Nāṭya Śāstra

Die Lehrschrift des sagenhaften Weisen Bharata

Das "Lehrwerk über das Theater", ca. 1.-3. Jh. n.Chr., gilt als die älteste erhaltene Quelle, die die Besonderheit darstellender, künstlerischer Verfahren beschreibt. Sein Einfluß reicht weit über die Grenzen Indiens hinaus: Die darstellenden Künste Indonesiens und wahrscheinlich auch Chinas sind von diesem Werk zumindest beeinflusst.

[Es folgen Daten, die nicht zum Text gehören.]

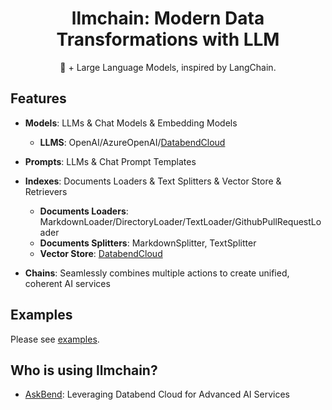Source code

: <h1 align="center"> llmchain: Modern Data Transformations with LLM  </h1>
<p align="center"> 🦀 + Large Language Models, inspired by LangChain. </p>
<div align="center">
</div>

## Features

- **Models**: LLMs & Chat Models & Embedding Models
    - **LLMS**: OpenAI/AzureOpenAI/[DatabendCloud](https://app.databend.com)

- **Prompts**: LLMs & Chat Prompt Templates

- **Indexes**: Documents Loaders & Text Splitters & Vector Store & Retrievers
  - **Documents Loaders**: MarkdownLoader/DirectoryLoader/TextLoader/GithubPullRequestLoader
  - **Documents Splitters**: MarkdownSplitter, TextSplitter
  - **Vector Store**: [DatabendCloud](https://app.databend.com)

- **Chains**: Seamlessly combines multiple actions to create unified, coherent AI services

## Examples

Please see [examples](https://github.com/shafishlabs/llmchain.rs/tree/main/examples).

## Who is using llmchain?

- [AskBend](https://github.com/datafuselabs/askbend):  Leveraging Databend Cloud for Advanced AI Services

Das Nāṭya Śāstra handelt vom Theater: von Aufführungs- Schauspiel- und Tanztechniken etc. Außerdem liefert es mit der Lehre von den ‚Rasa‘ und ‚Bhāva‘ eine Reflexion über die Eigenart der im Theater stattfindenden "ästhetischen Erfahrung". Diese ästhetische Erfahrung wird erzeugt durch Abhinaya - sinngemäß 'Ausdruck'. Das Nāṭya Śāstra listet vier Formen von Abhinaya auf:

 

• Āṅgika Abhinaya - Ausdruck durch die Körpereinheiten

• Vācika Abhinaya - Ausdruck durch die Stimme

• Āhārya Abhinaya- Ausdruck durch das Kostüm

• Sāttvika Abhinaya - Ausdruck durch Gefühle

Der Erläuterung dieser Ausdruckstechniken ist der größte Teil des Werkes gewidmet.

 

Āṅgika Abhinaya

Die Techniken des körperlichen Ausdrucks finden Anwendung im Drama - Nāṭya - bilden aber auch die Grundlage des Tanzes - Nṛtta. Daher die enge Verwandtschaft zwischen Tanz und Drama im indischen Kulturraum.

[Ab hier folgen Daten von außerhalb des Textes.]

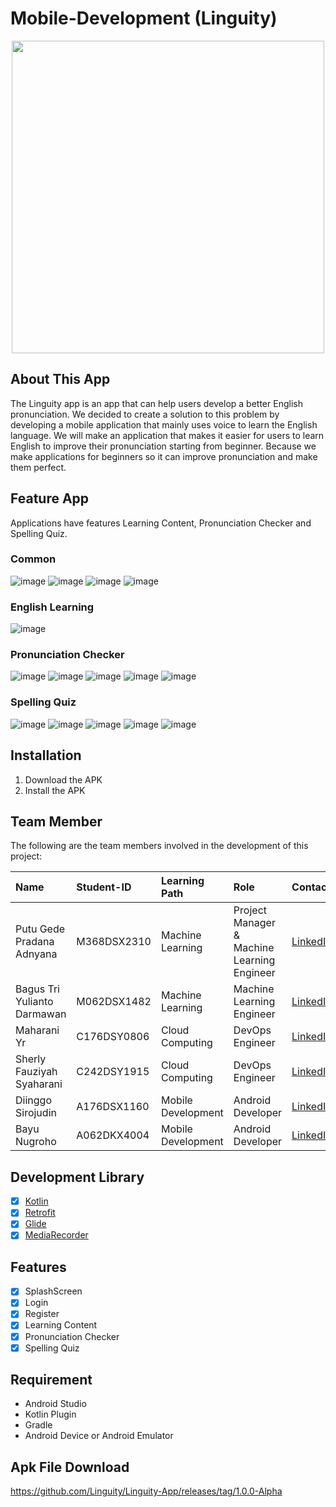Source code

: # Mobile-Development (Linguity)

<p align="center">
  <img align="center" src="https://raw.githubusercontent.com/Linguity/.github/main/assets/linguity_logo_title_rectangle.jpg"  width="500"></img>
</p>

## About This App
The Linguity app is an app that can help users develop a better English pronunciation. We decided to create a solution to this problem by developing a mobile application that mainly uses voice to learn the English language. We will make an application that makes it easier for users to learn English to improve their pronunciation starting from beginner. Because we make applications for beginners so it can improve pronunciation and make them perfect.

## Feature App
Applications have features Learning Content, Pronunciation Checker and Spelling Quiz.

### Common
![image](https://raw.githubusercontent.com/Linguity/.github/main/screenshoots_compressed/Splash_Screen.png)
![image](https://raw.githubusercontent.com/Linguity/.github/main/screenshoots_compressed/Signin_Screen.png)
![image](https://raw.githubusercontent.com/Linguity/.github/main/screenshoots_compressed/Signup_Screen.png)
![image](https://raw.githubusercontent.com/Linguity/.github/main/screenshoots_compressed/Main_Screen.png)

### English Learning
![image](https://raw.githubusercontent.com/Linguity/.github/main/screenshoots_compressed/Learning_Screen.png)

### Pronunciation Checker
![image](https://raw.githubusercontent.com/Linguity/.github/main/screenshoots_compressed/Pronunce_Level_Screen.png)
![image](https://raw.githubusercontent.com/Linguity/.github/main/screenshoots_compressed/Pronunce_Word_Screen.png)
![image](https://raw.githubusercontent.com/Linguity/.github/main/screenshoots_compressed/Pronunce_Submit_Screen.png)
![image](https://raw.githubusercontent.com/Linguity/.github/main/screenshoots_compressed/Pronunce_Submit2_Screen.png)
![image](https://raw.githubusercontent.com/Linguity/.github/main/screenshoots_compressed/Pronunce_Result_Screen.png)

### Spelling Quiz
![image](https://raw.githubusercontent.com/Linguity/.github/main/screenshoots_compressed/Spelling_Level_Screen.png)
![image](https://raw.githubusercontent.com/Linguity/.github/main/screenshoots_compressed/Spelling_Word_Screen.png)
![image](https://raw.githubusercontent.com/Linguity/.github/main/screenshoots_compressed/Spelling_Submit_Screen.png)
![image](https://raw.githubusercontent.com/Linguity/.github/main/screenshoots_compressed/Spelling_Submit2_Screen.png)
![image](https://raw.githubusercontent.com/Linguity/.github/main/screenshoots_compressed/Spelling_Result_Screen.png)

## Installation
1. Download the APK 
2. Install the APK

## Team Member
The following are the team members involved in the development of this project:

| Name                                    | Student-ID  | Learning Path      | Role                                        | Contacts                                                                                                                  |
| :-------------------------------------- | :---------- | :----------------- | :------------------------------------------ | :------------------------------------------------------------------------------------------------------------------------ |
| Putu Gede Pradana Adnyana               | M368DSX2310 | Machine Learning   | Project Manager & Machine Learning Engineer | [LinkedIn](https://www.linkedin.com/in/pradanaadn/)                                                                       |
| Bagus Tri Yulianto Darmawan             | M062DSX1482 | Machine Learning   | Machine Learning Engineer                   | [LinkedIn](https://www.linkedin.com/in/bagus-tri-yulianto-darmawan-8923a8232/)                                            |
| Maharani Yr                             | C176DSY0806 | Cloud Computing    | DevOps Engineer                             | [LinkedIn](https://www.linkedin.com/in/maharani-yr-96743825a/)                                                            |
| Sherly Fauziyah Syaharani               | C242DSY1915 | Cloud Computing    | DevOps Engineer                             | [LinkedIn](https://www.linkedin.com/in/sherlyfauz/)                                                                       |
| Diinggo Sirojudin                       | A176DSX1160 | Mobile Development | Android Developer                           | [LinkedIn](https://www.linkedin.com/in/diinggo/)                                                                          |
| Bayu Nugroho                            | A062DKX4004 | Mobile Development | Android Developer                           | [LinkedIn](https://www.linkedin.com/in/bayu-nugroho-6080861ba/)          

## Development Library
- [x] [Kotlin](https://kotlinlang.org/)
- [x] [Retrofit](https://square.github.io/retrofit/)
- [x] [Glide](https://github.com/bumptech/glide)
- [x] [MediaRecorder](https://developer.android.com/guide/topics/media/mediarecorder?hl=id)

## Features
- [x] SplashScreen
- [x] Login
- [x] Register
- [x] Learning Content
- [x] Pronunciation Checker
- [x] Spelling Quiz

## Requirement
* Android Studio
* Kotlin Plugin
* Gradle
* Android Device or Android Emulator

## Apk File Download
https://github.com/Linguity/Linguity-App/releases/tag/1.0.0-Alpha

Bharata sagt, dass der Tänzer auf seine Grundhaltung achten soll, denn ohne eine gerade Haltung entstehe keine Schönheit in Drama und Tanz. Er unterteilt im Nāṭya Śāstra den Körper in Haupteinheiten, Aṅga und Nebeneinheiten, Upaṅga.

Die sechs Haupteinheiten sind für Bhatata:

 

• Der Kopf - Śira

• Die Hände - Hasta

• Der Brustkorb - Uras

• Die Seiten - Pārśva

• Die Hüften - Kaṭi

• Die Füße - Pāda

 

Die Sechs Nebeneinheiten sind laut Bharata:

 

• Die Augen – Dṛṣṭi

• Die Augenbrauen - Bhrū

• Die Nase - Nāsikā

• Die untere Lippe - Adhara

• Die Wangen - Gaṇḍa

• Das Kinn - Cibuka

 

Die Nebeneinheiten, Upaṅga, sind bei Bharata also Nebeneinheiten des Gesichtes. Da Bharata auch Nebeneinheiten des restlichen Körpers behandelt, ohne diese kategorisiert zu haben, können wir vielleicht im Nachhinein noch eine zweite Art von Upaṅga hinzufügen.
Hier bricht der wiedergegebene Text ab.